Facebook’s Jacobson on Hollywood vs Silicon Valley
Facebook head of market development Matt Jacobson joined the social media company 12 years ago as employee number eight. Having spent years at Fox on the syndication sales side, he’s familiar with both Hollywood and Silicon Valley and at NATPE Tuesday, he outlined some of the differences between both. “The one thing about working in tech is that things happen fast. Change happens very fast,” he said.
Compare that to “American Lion,” an upcoming miniseries on HBO about president Andrew Jackson that is from Jacobson, Lionsgate and “Narcos” co-creators Doug Miro and Carlo Bernard. “We’ve been at this for five years now on Jackson, which is considered fast in HBO vernacular,” the Facebook exec said. “It’s happening and it’s great. But it’s slow.”
Another difference between the two worlds can be seen in meetings. If you have a meeting with Facebook, it’s going to happen, Jacobson said. “We’re literally on an island. There aren’t the Johnny Appleseeds of agents that come around,” he said, complaining that a recent meeting with a studio took six months to schedule. “We also are disciplined about how we run meetings,” he said, describing how conference room space is for set times and there is someone waiting to use it when you’re done. Meetings are entered with a desired outcome, someone owning the agenda and end pretty quickly at Facebook, he said.

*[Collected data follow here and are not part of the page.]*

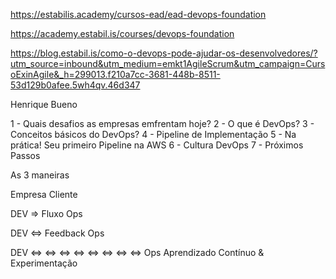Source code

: https://estabilis.academy/cursos-ead/ead-devops-foundation

https://academy.estabil.is/courses/devops-foundation

https://blog.estabil.is/como-o-devops-pode-ajudar-os-desenvolvedores/?utm_source=inbound&utm_medium=emkt1AgileScrum&utm_campaign=CursoExinAgile&_h=299013.f210a7cc-3681-448b-8511-53d129b0afee.5wh4qv.46d347

Henrique Bueno

1 - Quais desafios as empresas emfrentam hoje?
2 - O que é DevOps?
3 - Conceitos básicos do DevOps?
4 - Pipeline de Implementação
5 - Na prática! Seu primeiro Pipeline na AWS
6 - Cultura DevOps
7 - Próximos Passos


As 3 maneiras

Empresa 	               							     			Cliente

DEV         => Fluxo 												Ops 

DEV 	    <=> Feedback			                             	Ops 

DEV         <=>  <=>  <=>  <=> <=>  <=>  <=>  <=> 					Ops 
            Aprendizado Contínuo & Experimentação

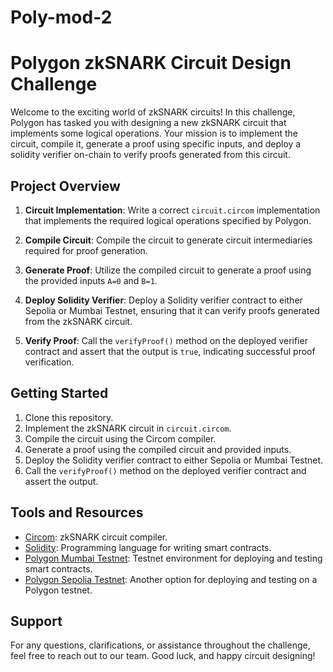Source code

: # Poly-mod-2

# Polygon zkSNARK Circuit Design Challenge

Welcome to the exciting world of zkSNARK circuits! In this challenge, Polygon has tasked you with designing a new zkSNARK circuit that implements some logical operations. Your mission is to implement the circuit, compile it, generate a proof using specific inputs, and deploy a solidity verifier on-chain to verify proofs generated from this circuit.

## Project Overview

1. **Circuit Implementation**: Write a correct `circuit.circom` implementation that implements the required logical operations specified by Polygon.

2. **Compile Circuit**: Compile the circuit to generate circuit intermediaries required for proof generation.

3. **Generate Proof**: Utilize the compiled circuit to generate a proof using the provided inputs `A=0` and `B=1`.

4. **Deploy Solidity Verifier**: Deploy a Solidity verifier contract to either Sepolia or Mumbai Testnet, ensuring that it can verify proofs generated from the zkSNARK circuit.

5. **Verify Proof**: Call the `verifyProof()` method on the deployed verifier contract and assert that the output is `true`, indicating successful proof verification.

## Getting Started

1. Clone this repository.
2. Implement the zkSNARK circuit in `circuit.circom`.
3. Compile the circuit using the Circom compiler.
4. Generate a proof using the compiled circuit and provided inputs.
5. Deploy the Solidity verifier contract to either Sepolia or Mumbai Testnet.
6. Call the `verifyProof()` method on the deployed verifier contract and assert the output.

## Tools and Resources

- [Circom](https://github.com/iden3/circom): zkSNARK circuit compiler.
- [Solidity](https://docs.soliditylang.org/en/v0.8.10/): Programming language for writing smart contracts.
- [Polygon Mumbai Testnet](https://docs.matic.network/docs/develop/network-details/mumbai/): Testnet environment for deploying and testing smart contracts.
- [Polygon Sepolia Testnet](https://docs.matic.network/docs/develop/network-details/sepolia/): Another option for deploying and testing on a Polygon testnet.

## Support

For any questions, clarifications, or assistance throughout the challenge, feel free to reach out to our team. Good luck, and happy circuit designing!

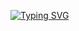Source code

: [![Typing SVG](https://readme-typing-svg.herokuapp.com/?lines=hello!+my+name+is;johannes)](https://git.io/typing-svg)
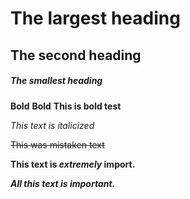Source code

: # The largest heading
## The second heading
##### The smallest heading

**Bold**
__Bold__
**This is bold test**

*This text is italicized*

~~This was mistaken text~~

**This text is _extremely_ import.**

***All this text is important.***


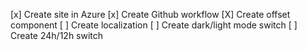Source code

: [x] Create site in Azure
[x] Create Github workflow
[X] Create offset component
[ ] Create localization
[ ] Create dark/light mode switch
[ ] Create 24h/12h switch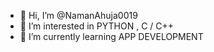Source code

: - 👋 Hi, I’m @NamanAhuja0019
- 👀 I’m interested in PYTHON , C / C++ 
- 🌱 I’m currently learning APP DEVELOPMENT 
  

<!---
NamanAhuja0019/NamanAhuja0019 is a ✨ special ✨ repository because its `README.md` (this file) appears on your GitHub profile.
You can click the Preview link to take a look at your changes.
--->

Lionsgate TV group chairman Kevin Beggs, who interviewed Jacobson on stage, acknowledged there are problems with the meetings in Hollywood. “Meetings in the creative community are kind of placeholders for a meeting that might happen,” he said, describing how back-up lunches are set up for meetings that may not happen.
Long-time media exec Jacobson identified one change that seems to be consistent across both Hollywood and Silicon Valley. “The era of bullies and assholes is kind of over in business,” he said. “There was some real value in being [mean] at studios in the early days… It’s not OK anymore.”